This week I want to take a look at how I can clean a column of names in an Excel spreadsheet using Data Quality Services (DQS). The fact that I am going to clean an Excel column instead of a SQL Server table column has little effect on the procedure or steps other than defining the source and destination files. I have a lot of ground to cover so let’s get started.
First, when I open the client component of DQS, I need to define specify the server where I installed the Data Quality Server. Last week I explained how to create the DQS server. Because I installed the server and client components on the same machine, my server name is: LOCALHOST.
On the main page of the client tool, there are three panels. I showed last week how to open the built-in domains included with DQS. However, this week, I need to create a new domain with data from my Excel spreadsheet. To do this, click the button: New Knowledge Base in the first panel.
This action opens the dialog shown below. You can have a separate knowledge base for each domain or you can have several domains in the same knowledge base. Which way is best? If you need multiple domains to validate different columns in the same database or even the same table, you may want to put these domains in a single common knowledge base. On the other hand, if you have a domain that can be used in different tables perhaps in different databases, you may want to store those domains in a separate knowledge base. The good news is the choice is yours, but for this week, it will not matter. I am going to name my first knowledge base Customers because it will contain domains used to validate customer data. Descriptions for your knowledge base are optional, but I do recommend them.
Since I am going to use the actual data from an existing spreadsheet to build my knowledge base domain, I select Knowledge Discovery from the Select Activity on the bottom right of the dialog before clicking Next.
On the next screen of the dialog, I can select the Data Source I want to use to discover my domain values. At this time, DQS only supports two data sources: SQL Server and Excel. For today’s example, I will use an Excel file. Next, I need to either enter the full filename of the Excel file or I can use the Browse button to find the file on my computer or a connected network drive.
Note: This version of DQS does not support using .xlsx format Excel files. It only supports .xls format files. If I need to begin from an .xlsx file, I can first load it into Excel and then save it back to a new .xls file which DQS can use.
After l select the Excel file, I need to create a domain that will hold my customer name values that I pull from the Excel file. In the area immediately above the Mappings grid there are a series of icons. The third icon from the left is the Create a domain icon as shown in the following figure.
The Create Domain dialog requires a name for the domain. The obvious name here is CustomerName. I can also include a description of the domain that could include addition information about either the source of unique values for the domain and/or where the domain can be used. The Data Type for the values in the domain is typically defined by the data source but it also determines where I can use the domain. In this case, the following figure shows that I identify customer names with the string data type.
There are some additional parameters such as leading values and normalization of the string which are optional. The Use Leading Values option allows you to define synonyms for a value and then replace the synonym with that value. That is what I am going to do here so I check that checkbox. The Normalize String option simply replaces special characters with spaces which should not matter in my case, but I will leave this checkbox checked anyway.

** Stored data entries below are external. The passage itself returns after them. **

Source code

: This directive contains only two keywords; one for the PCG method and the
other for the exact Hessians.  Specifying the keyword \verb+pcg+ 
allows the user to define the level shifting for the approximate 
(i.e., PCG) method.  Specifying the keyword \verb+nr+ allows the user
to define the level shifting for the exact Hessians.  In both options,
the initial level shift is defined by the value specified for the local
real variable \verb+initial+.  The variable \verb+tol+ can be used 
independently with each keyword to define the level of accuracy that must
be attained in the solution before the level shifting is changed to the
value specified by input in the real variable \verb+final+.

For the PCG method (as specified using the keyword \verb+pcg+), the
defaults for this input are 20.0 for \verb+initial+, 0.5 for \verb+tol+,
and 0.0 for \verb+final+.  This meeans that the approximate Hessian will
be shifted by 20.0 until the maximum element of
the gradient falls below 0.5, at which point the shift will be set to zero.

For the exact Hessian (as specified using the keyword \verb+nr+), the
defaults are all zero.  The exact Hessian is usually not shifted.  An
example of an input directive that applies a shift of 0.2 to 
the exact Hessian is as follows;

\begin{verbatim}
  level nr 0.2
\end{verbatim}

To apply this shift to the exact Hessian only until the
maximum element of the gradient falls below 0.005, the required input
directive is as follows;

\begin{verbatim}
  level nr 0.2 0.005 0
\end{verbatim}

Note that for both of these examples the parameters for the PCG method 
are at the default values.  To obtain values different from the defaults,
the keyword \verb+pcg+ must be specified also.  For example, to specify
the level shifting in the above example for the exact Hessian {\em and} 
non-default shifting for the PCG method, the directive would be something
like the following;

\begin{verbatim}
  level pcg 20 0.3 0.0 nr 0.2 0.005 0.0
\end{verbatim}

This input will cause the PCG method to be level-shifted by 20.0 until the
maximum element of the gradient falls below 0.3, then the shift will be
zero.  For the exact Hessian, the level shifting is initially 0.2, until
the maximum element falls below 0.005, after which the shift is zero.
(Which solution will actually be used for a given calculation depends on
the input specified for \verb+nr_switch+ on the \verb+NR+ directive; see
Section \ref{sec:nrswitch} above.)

The Format Output To option allows you to force the capitalization to all uppercase, all lowercase, capitalization, or none. Because I am dealing with names, I have chosen Capitalization.
Of course my language is English and I also have enabled the Spell checker . However, I did not select the Disable Syntax Error Algorithms checkbox. This option is useful when checking complex id values.
After creating a domain to store my knowledge base values, I need to select the column from the Excel spreadsheet that I will use to fill that domain. In my case, the name of that column is Customer Name. Now with the mapping between my source column and my domain complete, I can click the Next button. However, be aware that you can map more than one column to individual domains to clean each of the columns at one time.
The following figure shows the next screen in the dialog that starts the data discovery process by clicking the Start button. At this point, the statistics information at the bottom of the screen will be empty. However, after I click the Start button I will see the statistics being updated live as the data from the source is read into DQS.
The following image shows the results after finishing the data discovery task. In the Source Statistics table and grid, you can see that 1341 records were read resulting in 1341 new values and 274 unique values. Note that in this case, I am loading my Excel data into a new domain, so all the records are new values by definition. However, if I were to come back later to this domain with a new Excel spreadsheet that included both new and old records, the number of read records would not be equal to the number of new records. The fact that the number of unique records is far less than the number of new records indicates that many of the unique record values appear multiple times.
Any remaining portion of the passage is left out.